Обстоятельства, приведшие к встрече юных Эренбурга и Полонской (Е. Г. Мовшенсон стала Полонской в 1916 году, после замужества, но мы здесь, как правило, будем для удобства пользоваться ее второй фамилией, под которой она вошла в литературу), эти обстоятельства оказались вполне типичными для молодежи их среды и того времени — политическая эмиграция с целью избежать преследования в России за подпольную революционную работу.

Лиза Мовшенсон вошла в марксистский кружок в 1905 году в Берлине, куда, опасаясь погромов, ее семья бежала из Польши. Она была увлечена модным марксизмом, слушала складные объяснения всех мировых вопросов: кто виноват, почему, что делать и как. Когда семья Мовшенсонов перебралась в Петербург, у Лизы уже были адреса явок, и учебу в гимназии она легко сочетала с подпольной работой. В 1907-м она не раз сопровождала на собрания Л. Б. Каменева и даже повидала в Териоках Ленина.

Лиза была умной и самостоятельной девушкой и оголтелой фанатичкой не стала — этому помешала и присущая ей ироничность: именно она уберегла Лизу Мовшенсон от того, чтобы сделаться «профессиональной революционеркой». Ей удалось закончить гимназию (училась она всегда отлично), но дальше уже арест замаячил с немалой вероятностью (власти, оправившись от потрясения 1905 года, железно расправлялись со всеми революционерами), и в сентябре 1908 года Лиза уехала в Париж. Её главная цель — получить высшей образование; будущая специальность определилась давно — медицина. Однако, отправляясь в Париж, Лиза зашила в подкладку пальто письмо-рекомендацию парижской группе русских социал-демократов: его написала секретарь петербургского комитета большевиков Е. Д. Стасова — так что порывать с революцией в планы не входило.

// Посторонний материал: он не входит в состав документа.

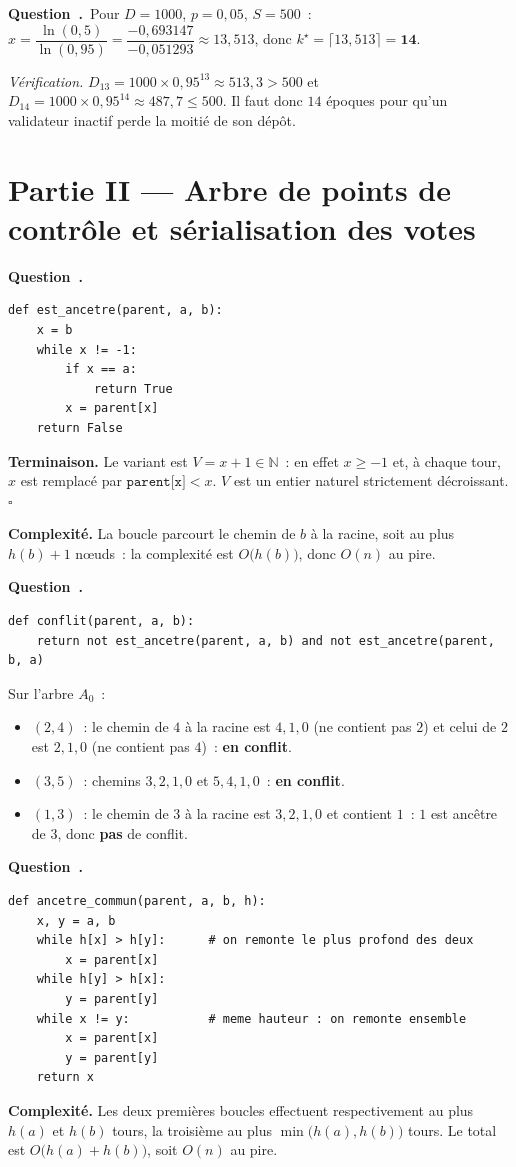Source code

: \documentclass[11pt,a4paper]{article}
\renewcommand{\Q}{\medskip\par\stepcounter{qcnt}\noindent\textbf{\color{cnc}Question~\theqcnt.}~}
\begin{document}
\Q Pour $D=1000$, $p=0{,}05$, $S=500$~:
$x = \dfrac{\ln(0{,}5)}{\ln(0{,}95)} = \dfrac{-0{,}693147}{-0{,}051293} \approx 13{,}513$,
donc $k^{\star}=\lceil 13{,}513\rceil = \mathbf{14}$.

\emph{Vérification.} $D_{13}=1000\times0{,}95^{13}\approx 513{,}3>500$ et
$D_{14}=1000\times0{,}95^{14}\approx 487{,}7\le 500$. Il faut donc $14$ époques pour qu'un
validateur inactif perde la moitié de son dépôt.

\section*{Partie II --- Arbre de points de contrôle et sérialisation des votes}

\Q
\begin{lstlisting}
def est_ancetre(parent, a, b):
    x = b
    while x != -1:
        if x == a:
            return True
        x = parent[x]
    return False
\end{lstlisting}
\textbf{Terminaison.} Le variant est $V=x+1\in\mathbb{N}$~: en effet $x\ge -1$ et, à chaque
tour, $x$ est remplacé par $\texttt{parent[x]}<x$. $V$ est un entier naturel strictement
décroissant. \hfill$\square$

\textbf{Complexité.} La boucle parcourt le chemin de $b$ à la racine, soit au plus
$h(b)+1$ n\oe uds~: la complexité est $O\big(h(b)\big)$, donc $O(n)$ au pire.

\Q
\begin{lstlisting}
def conflit(parent, a, b):
    return not est_ancetre(parent, a, b) and not est_ancetre(parent, b, a)
\end{lstlisting}
Sur l'arbre $A_0$~:
\begin{itemize}[leftmargin=1.4em,itemsep=1pt]
\item $(2,4)$~: le chemin de $4$ à la racine est $4,1,0$ (ne contient pas $2$) et celui de
$2$ est $2,1,0$ (ne contient pas $4$)~: \textbf{en conflit}.
\item $(3,5)$~: chemins $3,2,1,0$ et $5,4,1,0$~: \textbf{en conflit}.
\item $(1,3)$~: le chemin de $3$ à la racine est $3,2,1,0$ et contient $1$~: $1$ est ancêtre
de $3$, donc \textbf{pas} de conflit.
\end{itemize}

\Q
\begin{lstlisting}
def ancetre_commun(parent, a, b, h):
    x, y = a, b
    while h[x] > h[y]:      # on remonte le plus profond des deux
        x = parent[x]
    while h[y] > h[x]:
        y = parent[y]
    while x != y:           # meme hauteur : on remonte ensemble
        x = parent[x]
        y = parent[y]
    return x
\end{lstlisting}
\textbf{Complexité.} Les deux premières boucles effectuent respectivement au plus $h(a)$ et
$h(b)$ tours, la troisième au plus $\min\big(h(a),h(b)\big)$ tours. Le total est
$O\big(h(a)+h(b)\big)$, soit $O(n)$ au pire.
\end{document}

Приехав в Париж и поселившись в дешевой меблирашке Латинского квартала, Лиза определилась в студентки медицинского факультета Сорбонны (вступительных экзаменов не существовало, учеба была платной, но посещение лекций поначалу считалось обязательным — за три прогула отчисляли). Среди студентов-медиков оказалось и несколько бородатых русских, студентки же почти все были русскими. Несколько обжившись и войдя в ритм занятий, сдав первые опросы (сейчас бы сказали — экзамены, но Лиза в письмах родителям употребляла французское интеррогация — interrogation) и отгуляв первые каникулы, Лиза 30 декабря 1908 года написала отцу об условиях своей жизни: «У меня в комнате такой страшный холод, что сидеть можно лишь у камина, но и там одна сторона поджаривается, другая мерзнет. Пол каменный, из окна и двери и даже стенки — дует. Я стараюсь дома не бывать — убегаю утром, а вечером прихожу, затапливаю камин, приготовляю себе горячих бутылочек и чаю и ложусь. А между тем на дворе не особенно холодно — 4 градуса мороза и снег тает; в комнате холоднее, чем на улице — у этих поганых французов. Зато сегодня я так затопила печку (потратила целый час времени, ведро каменного угля, немного деревянного, дров и деревяшек), что у меня в комнате можно сидеть без пальто и, пользуясь этим, пишу и привожу в порядок свое хозяйство. Впрочем, я его запускаю в надежде на мамин приезд»[951]. Дальше — о парижских дальних родственниках, которых она регулярно навещает, а о друзьях, товарищах, разумеется, ни слова.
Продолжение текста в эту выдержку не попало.